EXERCISE OBJECTIVE:
Each line below from the one containing "We always love" through the one containing "[kontakt@freiheit.com](mailto:kontakt@freiheit.com)" should be output exactly as it stands, and no other line should appear.

EXTRACTED INFORMATION:
○ ○ ○

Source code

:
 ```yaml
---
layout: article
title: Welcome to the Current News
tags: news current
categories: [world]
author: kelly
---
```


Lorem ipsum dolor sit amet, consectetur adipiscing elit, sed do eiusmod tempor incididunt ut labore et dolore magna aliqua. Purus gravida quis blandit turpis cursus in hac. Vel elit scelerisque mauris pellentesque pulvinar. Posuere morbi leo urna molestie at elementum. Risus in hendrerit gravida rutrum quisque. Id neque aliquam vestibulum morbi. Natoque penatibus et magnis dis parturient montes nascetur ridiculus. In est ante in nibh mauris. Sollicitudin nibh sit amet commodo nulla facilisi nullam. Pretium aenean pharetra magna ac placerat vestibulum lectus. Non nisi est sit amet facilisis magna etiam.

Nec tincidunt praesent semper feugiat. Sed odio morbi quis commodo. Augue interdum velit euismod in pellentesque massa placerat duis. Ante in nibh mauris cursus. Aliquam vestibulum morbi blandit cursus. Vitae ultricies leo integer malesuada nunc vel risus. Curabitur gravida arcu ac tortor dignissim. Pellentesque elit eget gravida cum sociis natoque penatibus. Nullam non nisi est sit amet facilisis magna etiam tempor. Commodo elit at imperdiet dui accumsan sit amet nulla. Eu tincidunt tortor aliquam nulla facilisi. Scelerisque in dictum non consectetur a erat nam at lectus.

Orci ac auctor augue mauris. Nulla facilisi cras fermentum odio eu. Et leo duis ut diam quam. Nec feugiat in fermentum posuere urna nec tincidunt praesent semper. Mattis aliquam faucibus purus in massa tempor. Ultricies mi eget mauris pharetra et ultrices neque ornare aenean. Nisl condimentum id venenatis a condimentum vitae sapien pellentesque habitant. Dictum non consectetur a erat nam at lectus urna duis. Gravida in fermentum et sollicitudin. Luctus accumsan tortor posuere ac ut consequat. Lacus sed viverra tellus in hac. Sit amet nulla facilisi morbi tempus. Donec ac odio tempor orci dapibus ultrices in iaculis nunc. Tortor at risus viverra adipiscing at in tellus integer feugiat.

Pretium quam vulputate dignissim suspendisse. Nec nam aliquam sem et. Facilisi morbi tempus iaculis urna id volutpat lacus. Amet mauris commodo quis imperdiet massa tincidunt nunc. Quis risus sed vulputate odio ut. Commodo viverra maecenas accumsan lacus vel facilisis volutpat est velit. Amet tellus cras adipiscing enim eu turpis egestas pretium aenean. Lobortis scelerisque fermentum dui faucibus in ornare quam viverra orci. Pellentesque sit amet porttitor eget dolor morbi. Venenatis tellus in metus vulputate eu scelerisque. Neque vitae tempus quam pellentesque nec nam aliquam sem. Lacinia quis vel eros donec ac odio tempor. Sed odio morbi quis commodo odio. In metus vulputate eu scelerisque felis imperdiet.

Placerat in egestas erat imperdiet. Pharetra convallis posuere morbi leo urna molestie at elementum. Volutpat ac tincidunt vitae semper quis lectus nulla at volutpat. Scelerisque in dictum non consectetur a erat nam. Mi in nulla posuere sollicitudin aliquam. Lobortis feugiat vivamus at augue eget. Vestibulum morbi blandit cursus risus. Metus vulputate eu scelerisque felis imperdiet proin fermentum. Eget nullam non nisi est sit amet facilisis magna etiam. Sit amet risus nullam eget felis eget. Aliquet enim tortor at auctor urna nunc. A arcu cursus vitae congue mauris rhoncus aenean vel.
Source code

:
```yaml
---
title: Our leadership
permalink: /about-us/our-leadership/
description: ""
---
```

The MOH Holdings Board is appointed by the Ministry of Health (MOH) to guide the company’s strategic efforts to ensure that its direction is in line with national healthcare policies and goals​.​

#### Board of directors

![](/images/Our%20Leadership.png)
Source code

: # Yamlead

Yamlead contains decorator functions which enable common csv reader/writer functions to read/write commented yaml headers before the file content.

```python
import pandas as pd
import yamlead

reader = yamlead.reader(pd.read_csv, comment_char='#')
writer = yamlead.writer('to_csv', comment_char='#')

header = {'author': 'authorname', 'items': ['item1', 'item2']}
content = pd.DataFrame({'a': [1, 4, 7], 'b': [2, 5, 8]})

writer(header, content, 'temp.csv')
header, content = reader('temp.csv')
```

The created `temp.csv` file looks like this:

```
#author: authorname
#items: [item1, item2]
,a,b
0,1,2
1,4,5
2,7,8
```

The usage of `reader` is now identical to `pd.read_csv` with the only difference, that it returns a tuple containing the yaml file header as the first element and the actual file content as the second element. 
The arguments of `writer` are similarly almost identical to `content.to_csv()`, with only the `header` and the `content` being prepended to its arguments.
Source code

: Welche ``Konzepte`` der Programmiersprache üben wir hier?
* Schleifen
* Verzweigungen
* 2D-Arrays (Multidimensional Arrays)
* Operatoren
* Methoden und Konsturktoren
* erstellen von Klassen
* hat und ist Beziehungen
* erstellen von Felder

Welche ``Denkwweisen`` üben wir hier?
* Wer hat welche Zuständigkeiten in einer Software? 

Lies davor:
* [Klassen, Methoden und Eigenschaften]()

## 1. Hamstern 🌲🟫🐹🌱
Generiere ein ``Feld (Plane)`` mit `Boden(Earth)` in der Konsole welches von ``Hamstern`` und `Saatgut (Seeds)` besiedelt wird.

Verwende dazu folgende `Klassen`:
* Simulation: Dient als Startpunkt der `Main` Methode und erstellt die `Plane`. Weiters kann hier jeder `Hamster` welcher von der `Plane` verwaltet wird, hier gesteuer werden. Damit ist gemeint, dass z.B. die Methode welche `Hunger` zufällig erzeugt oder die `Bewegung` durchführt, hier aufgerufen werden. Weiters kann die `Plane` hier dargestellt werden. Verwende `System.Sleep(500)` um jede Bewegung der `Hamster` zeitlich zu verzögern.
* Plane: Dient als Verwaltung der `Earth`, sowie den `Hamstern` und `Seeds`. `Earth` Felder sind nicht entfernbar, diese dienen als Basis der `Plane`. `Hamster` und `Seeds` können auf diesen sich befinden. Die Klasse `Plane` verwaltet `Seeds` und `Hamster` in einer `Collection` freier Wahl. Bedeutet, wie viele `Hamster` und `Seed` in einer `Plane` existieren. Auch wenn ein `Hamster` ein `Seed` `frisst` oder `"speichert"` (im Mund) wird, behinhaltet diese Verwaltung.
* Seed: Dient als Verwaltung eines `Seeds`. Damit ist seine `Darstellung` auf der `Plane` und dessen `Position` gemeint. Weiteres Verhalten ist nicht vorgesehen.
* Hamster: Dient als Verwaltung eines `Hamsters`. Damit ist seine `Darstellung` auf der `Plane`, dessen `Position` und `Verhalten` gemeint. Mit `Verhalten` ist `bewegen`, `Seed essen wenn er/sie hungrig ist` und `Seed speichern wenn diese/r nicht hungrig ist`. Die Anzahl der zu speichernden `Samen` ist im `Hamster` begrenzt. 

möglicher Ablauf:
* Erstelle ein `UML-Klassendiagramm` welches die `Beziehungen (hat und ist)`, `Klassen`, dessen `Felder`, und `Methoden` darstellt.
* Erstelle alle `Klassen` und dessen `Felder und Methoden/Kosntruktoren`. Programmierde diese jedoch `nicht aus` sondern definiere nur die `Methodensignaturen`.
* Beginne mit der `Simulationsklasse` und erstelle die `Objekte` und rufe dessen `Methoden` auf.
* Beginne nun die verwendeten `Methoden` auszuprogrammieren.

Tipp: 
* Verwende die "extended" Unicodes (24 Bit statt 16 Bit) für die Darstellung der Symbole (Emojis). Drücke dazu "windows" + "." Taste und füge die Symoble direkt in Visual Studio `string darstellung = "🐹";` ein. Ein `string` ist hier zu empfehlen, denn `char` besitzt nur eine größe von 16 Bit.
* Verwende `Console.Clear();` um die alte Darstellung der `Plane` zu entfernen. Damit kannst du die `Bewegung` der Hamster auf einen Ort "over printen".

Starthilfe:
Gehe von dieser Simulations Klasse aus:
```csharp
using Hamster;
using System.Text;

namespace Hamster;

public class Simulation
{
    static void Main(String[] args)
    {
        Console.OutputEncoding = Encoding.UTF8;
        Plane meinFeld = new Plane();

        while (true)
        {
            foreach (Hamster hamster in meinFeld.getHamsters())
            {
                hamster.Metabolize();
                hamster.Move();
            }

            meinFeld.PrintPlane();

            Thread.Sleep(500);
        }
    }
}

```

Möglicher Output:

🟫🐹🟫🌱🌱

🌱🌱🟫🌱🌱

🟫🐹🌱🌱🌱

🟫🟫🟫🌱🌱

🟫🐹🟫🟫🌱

○ ○ ○

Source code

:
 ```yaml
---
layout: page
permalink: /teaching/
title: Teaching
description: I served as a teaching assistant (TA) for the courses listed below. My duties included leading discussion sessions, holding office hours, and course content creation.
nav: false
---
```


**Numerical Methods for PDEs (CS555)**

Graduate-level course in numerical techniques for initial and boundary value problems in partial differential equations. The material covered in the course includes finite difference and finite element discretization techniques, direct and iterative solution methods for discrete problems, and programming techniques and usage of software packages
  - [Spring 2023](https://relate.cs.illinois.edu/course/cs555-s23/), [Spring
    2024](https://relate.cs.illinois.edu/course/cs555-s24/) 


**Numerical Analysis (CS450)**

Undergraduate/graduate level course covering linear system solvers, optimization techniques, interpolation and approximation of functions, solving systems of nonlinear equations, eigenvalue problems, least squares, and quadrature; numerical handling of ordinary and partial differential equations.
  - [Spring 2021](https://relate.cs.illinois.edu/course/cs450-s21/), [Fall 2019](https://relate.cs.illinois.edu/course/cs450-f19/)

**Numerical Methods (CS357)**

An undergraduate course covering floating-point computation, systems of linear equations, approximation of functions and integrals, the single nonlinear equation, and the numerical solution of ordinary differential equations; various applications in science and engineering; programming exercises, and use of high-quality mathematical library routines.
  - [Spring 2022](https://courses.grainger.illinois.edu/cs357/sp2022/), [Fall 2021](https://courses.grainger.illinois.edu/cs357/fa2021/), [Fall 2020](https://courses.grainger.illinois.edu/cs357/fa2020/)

○ ○ ○

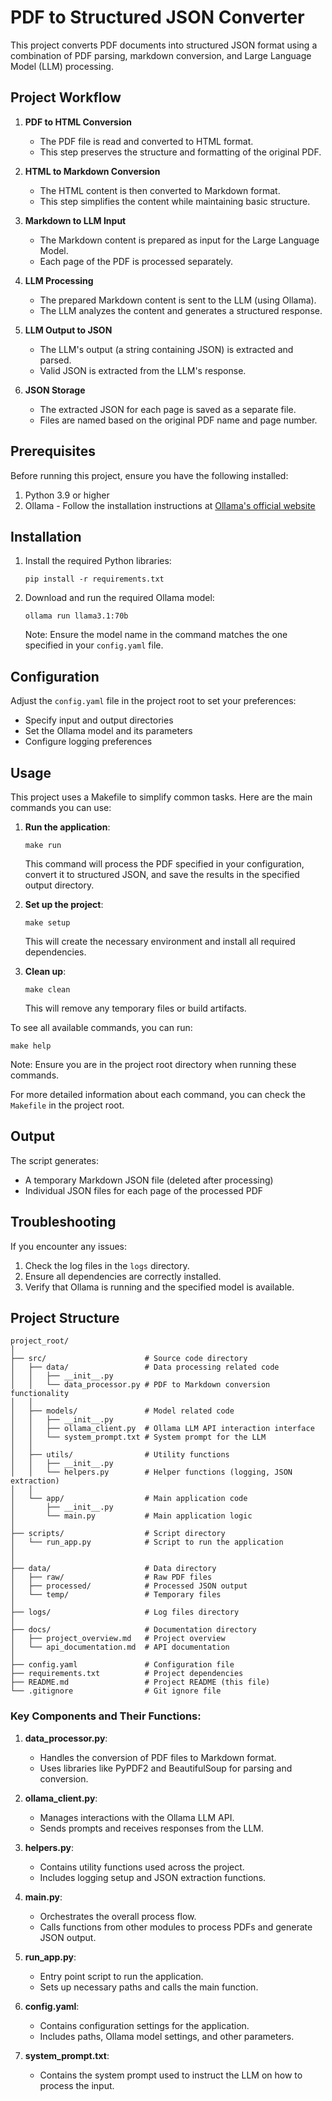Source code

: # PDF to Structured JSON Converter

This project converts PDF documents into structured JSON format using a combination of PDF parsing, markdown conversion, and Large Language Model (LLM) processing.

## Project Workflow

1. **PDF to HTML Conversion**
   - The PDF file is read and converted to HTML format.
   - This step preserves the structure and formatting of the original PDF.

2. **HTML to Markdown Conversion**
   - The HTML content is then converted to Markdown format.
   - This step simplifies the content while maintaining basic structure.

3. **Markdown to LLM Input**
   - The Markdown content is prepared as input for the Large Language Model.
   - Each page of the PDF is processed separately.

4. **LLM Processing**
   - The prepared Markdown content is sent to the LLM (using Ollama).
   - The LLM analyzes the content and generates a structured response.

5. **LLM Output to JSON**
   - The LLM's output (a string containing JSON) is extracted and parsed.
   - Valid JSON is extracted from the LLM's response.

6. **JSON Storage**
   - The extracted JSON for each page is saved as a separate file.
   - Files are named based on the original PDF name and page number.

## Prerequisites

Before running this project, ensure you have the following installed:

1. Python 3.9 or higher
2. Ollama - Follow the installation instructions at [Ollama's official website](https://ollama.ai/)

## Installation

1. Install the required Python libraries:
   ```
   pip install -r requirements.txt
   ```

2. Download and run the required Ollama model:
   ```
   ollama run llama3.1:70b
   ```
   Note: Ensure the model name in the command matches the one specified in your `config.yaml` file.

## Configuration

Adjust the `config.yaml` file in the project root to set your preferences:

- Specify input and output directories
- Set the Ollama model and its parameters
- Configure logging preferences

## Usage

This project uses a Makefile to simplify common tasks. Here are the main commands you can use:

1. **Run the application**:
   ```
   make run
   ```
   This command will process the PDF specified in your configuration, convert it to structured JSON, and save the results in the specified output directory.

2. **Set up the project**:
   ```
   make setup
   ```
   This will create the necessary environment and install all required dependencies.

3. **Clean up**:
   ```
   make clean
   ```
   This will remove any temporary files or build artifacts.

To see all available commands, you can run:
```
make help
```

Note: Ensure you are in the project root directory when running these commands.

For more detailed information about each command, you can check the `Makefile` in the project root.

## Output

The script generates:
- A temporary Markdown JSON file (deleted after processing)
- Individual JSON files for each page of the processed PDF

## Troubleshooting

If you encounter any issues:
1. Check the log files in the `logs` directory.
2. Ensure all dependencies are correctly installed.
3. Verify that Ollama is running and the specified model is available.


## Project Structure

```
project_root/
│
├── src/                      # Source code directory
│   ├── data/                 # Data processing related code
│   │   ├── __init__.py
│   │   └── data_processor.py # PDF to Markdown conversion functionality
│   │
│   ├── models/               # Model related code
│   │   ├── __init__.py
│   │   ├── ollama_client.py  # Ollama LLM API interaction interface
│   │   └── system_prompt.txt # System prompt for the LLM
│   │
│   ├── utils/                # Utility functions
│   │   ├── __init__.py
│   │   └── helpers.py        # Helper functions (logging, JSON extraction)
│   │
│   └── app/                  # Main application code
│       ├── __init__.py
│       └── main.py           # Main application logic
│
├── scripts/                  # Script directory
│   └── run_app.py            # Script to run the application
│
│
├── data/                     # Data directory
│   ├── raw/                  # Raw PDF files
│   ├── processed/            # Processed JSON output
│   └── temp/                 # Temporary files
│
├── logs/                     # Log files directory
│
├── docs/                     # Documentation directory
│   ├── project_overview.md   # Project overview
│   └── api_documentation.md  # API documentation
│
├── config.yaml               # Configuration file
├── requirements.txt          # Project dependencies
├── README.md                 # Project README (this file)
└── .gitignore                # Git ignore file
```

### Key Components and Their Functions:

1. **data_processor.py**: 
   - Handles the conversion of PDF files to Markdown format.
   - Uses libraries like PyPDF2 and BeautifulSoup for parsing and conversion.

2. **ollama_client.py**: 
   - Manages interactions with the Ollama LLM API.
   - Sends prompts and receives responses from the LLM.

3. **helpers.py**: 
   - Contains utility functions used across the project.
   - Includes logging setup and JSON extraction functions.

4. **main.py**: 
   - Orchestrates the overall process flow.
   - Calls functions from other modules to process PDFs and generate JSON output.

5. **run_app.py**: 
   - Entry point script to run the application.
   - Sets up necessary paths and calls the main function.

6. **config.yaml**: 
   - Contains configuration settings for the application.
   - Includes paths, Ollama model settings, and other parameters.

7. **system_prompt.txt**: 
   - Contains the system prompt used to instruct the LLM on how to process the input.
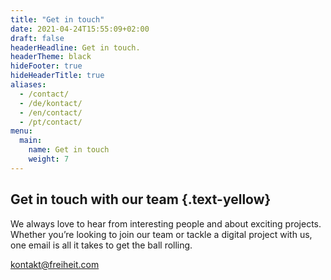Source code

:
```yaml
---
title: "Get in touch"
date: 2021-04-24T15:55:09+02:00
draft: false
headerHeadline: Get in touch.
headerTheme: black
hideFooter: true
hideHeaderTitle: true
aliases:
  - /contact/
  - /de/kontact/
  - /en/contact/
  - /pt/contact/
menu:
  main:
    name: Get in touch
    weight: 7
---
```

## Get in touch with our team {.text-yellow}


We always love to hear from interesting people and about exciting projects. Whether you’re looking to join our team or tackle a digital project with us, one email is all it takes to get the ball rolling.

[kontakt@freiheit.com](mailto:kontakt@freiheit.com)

○ ○ ○

TASK OUTPUT:
We always love to hear from interesting people and about exciting projects. Whether you’re looking to join our team or tackle a digital project with us, one email is all it takes to get the ball rolling.

[kontakt@freiheit.com](mailto:kontakt@freiheit.com)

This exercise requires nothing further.